Socket Programming and Server Architectures
===========================================

*** Outline ***
- Socket programming API
- Techniques for concurrency (I/O multiplexing) at the server
- High performance servers

-------------------------------------------------------------------------

* Applcation layer interfaces with the lower layers via the socket
  interface. For example, a web server opens a socket, browser opens a
  socket, both sockets are linked to provide a datapipe
  abstraction. That is, whatever data is pushed in at one end comes
  out the other and vice versa. For example, all the HTTP request and
  response messages seen in last lecture and sent and received through
  sockets on browsers and web servers. This lecture, we will examine
  the socket interface in more detail. In PA1, you will build a simple
  client-server application using sockets.

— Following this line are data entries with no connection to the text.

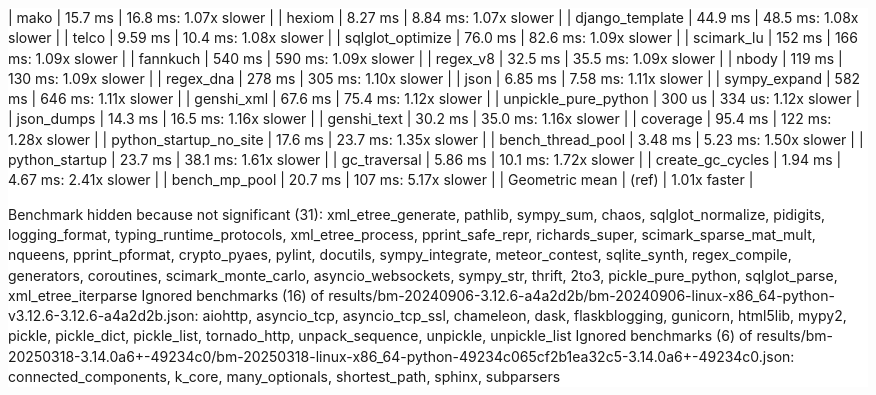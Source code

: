 | mako                       | 15.7 ms                                                | 16.8 ms: 1.07x slower                                                  |
| hexiom                     | 8.27 ms                                                | 8.84 ms: 1.07x slower                                                  |
| django_template            | 44.9 ms                                                | 48.5 ms: 1.08x slower                                                  |
| telco                      | 9.59 ms                                                | 10.4 ms: 1.08x slower                                                  |
| sqlglot_optimize           | 76.0 ms                                                | 82.6 ms: 1.09x slower                                                  |
| scimark_lu                 | 152 ms                                                 | 166 ms: 1.09x slower                                                   |
| fannkuch                   | 540 ms                                                 | 590 ms: 1.09x slower                                                   |
| regex_v8                   | 32.5 ms                                                | 35.5 ms: 1.09x slower                                                  |
| nbody                      | 119 ms                                                 | 130 ms: 1.09x slower                                                   |
| regex_dna                  | 278 ms                                                 | 305 ms: 1.10x slower                                                   |
| json                       | 6.85 ms                                                | 7.58 ms: 1.11x slower                                                  |
| sympy_expand               | 582 ms                                                 | 646 ms: 1.11x slower                                                   |
| genshi_xml                 | 67.6 ms                                                | 75.4 ms: 1.12x slower                                                  |
| unpickle_pure_python       | 300 us                                                 | 334 us: 1.12x slower                                                   |
| json_dumps                 | 14.3 ms                                                | 16.5 ms: 1.16x slower                                                  |
| genshi_text                | 30.2 ms                                                | 35.0 ms: 1.16x slower                                                  |
| coverage                   | 95.4 ms                                                | 122 ms: 1.28x slower                                                   |
| python_startup_no_site     | 17.6 ms                                                | 23.7 ms: 1.35x slower                                                  |
| bench_thread_pool          | 3.48 ms                                                | 5.23 ms: 1.50x slower                                                  |
| python_startup             | 23.7 ms                                                | 38.1 ms: 1.61x slower                                                  |
| gc_traversal               | 5.86 ms                                                | 10.1 ms: 1.72x slower                                                  |
| create_gc_cycles           | 1.94 ms                                                | 4.67 ms: 2.41x slower                                                  |
| bench_mp_pool              | 20.7 ms                                                | 107 ms: 5.17x slower                                                   |
| Geometric mean             | (ref)                                                  | 1.01x faster                                                           |

Benchmark hidden because not significant (31): xml_etree_generate, pathlib, sympy_sum, chaos, sqlglot_normalize, pidigits, logging_format, typing_runtime_protocols, xml_etree_process, pprint_safe_repr, richards_super, scimark_sparse_mat_mult, nqueens, pprint_pformat, crypto_pyaes, pylint, docutils, sympy_integrate, meteor_contest, sqlite_synth, regex_compile, generators, coroutines, scimark_monte_carlo, asyncio_websockets, sympy_str, thrift, 2to3, pickle_pure_python, sqlglot_parse, xml_etree_iterparse
Ignored benchmarks (16) of results/bm-20240906-3.12.6-a4a2d2b/bm-20240906-linux-x86_64-python-v3.12.6-3.12.6-a4a2d2b.json: aiohttp, asyncio_tcp, asyncio_tcp_ssl, chameleon, dask, flaskblogging, gunicorn, html5lib, mypy2, pickle, pickle_dict, pickle_list, tornado_http, unpack_sequence, unpickle, unpickle_list
Ignored benchmarks (6) of results/bm-20250318-3.14.0a6+-49234c0/bm-20250318-linux-x86_64-python-49234c065cf2b1ea32c5-3.14.0a6+-49234c0.json: connected_components, k_core, many_optionals, shortest_path, sphinx, subparsers
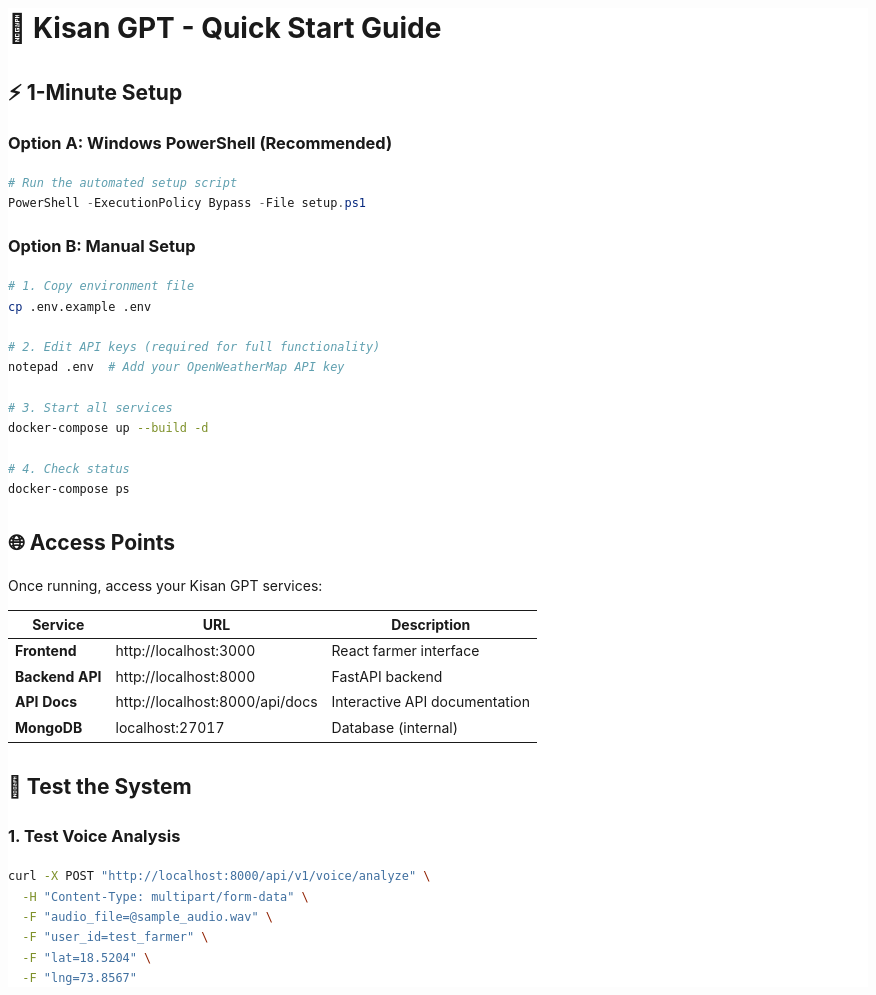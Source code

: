 # 🚀 Kisan GPT - Quick Start Guide

## ⚡ **1-Minute Setup**

### **Option A: Windows PowerShell (Recommended)**
```powershell
# Run the automated setup script
PowerShell -ExecutionPolicy Bypass -File setup.ps1
```

### **Option B: Manual Setup**
```bash
# 1. Copy environment file
cp .env.example .env

# 2. Edit API keys (required for full functionality)
notepad .env  # Add your OpenWeatherMap API key

# 3. Start all services
docker-compose up --build -d

# 4. Check status
docker-compose ps
```

## 🌐 **Access Points**

Once running, access your Kisan GPT services:

| Service | URL | Description |
|---------|-----|-------------|
| **Frontend** | http://localhost:3000 | React farmer interface |
| **Backend API** | http://localhost:8000 | FastAPI backend |
| **API Docs** | http://localhost:8000/api/docs | Interactive API documentation |
| **MongoDB** | localhost:27017 | Database (internal) |

## 🧪 **Test the System**

### **1. Test Voice Analysis**
```bash
curl -X POST "http://localhost:8000/api/v1/voice/analyze" \
  -H "Content-Type: multipart/form-data" \
  -F "audio_file=@sample_audio.wav" \
  -F "user_id=test_farmer" \
  -F "lat=18.5204" \
  -F "lng=73.8567"
```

* Any user space process can invoke the socket system call to create a
  socket. Sockets belong to two families: Unix domain sockets (for
  process to process communication on the same machine) and Internet
  sockets (what we will use). Internet sockets are further of three
  main types: stream socket (uses TCP to send the message given to the
  socket), datagram socket (uses UDP), and raw socket (sends the given
  packet as-is without any additional processing). We will focus on
  TCP sockets in this lecture, and in the programming assignment.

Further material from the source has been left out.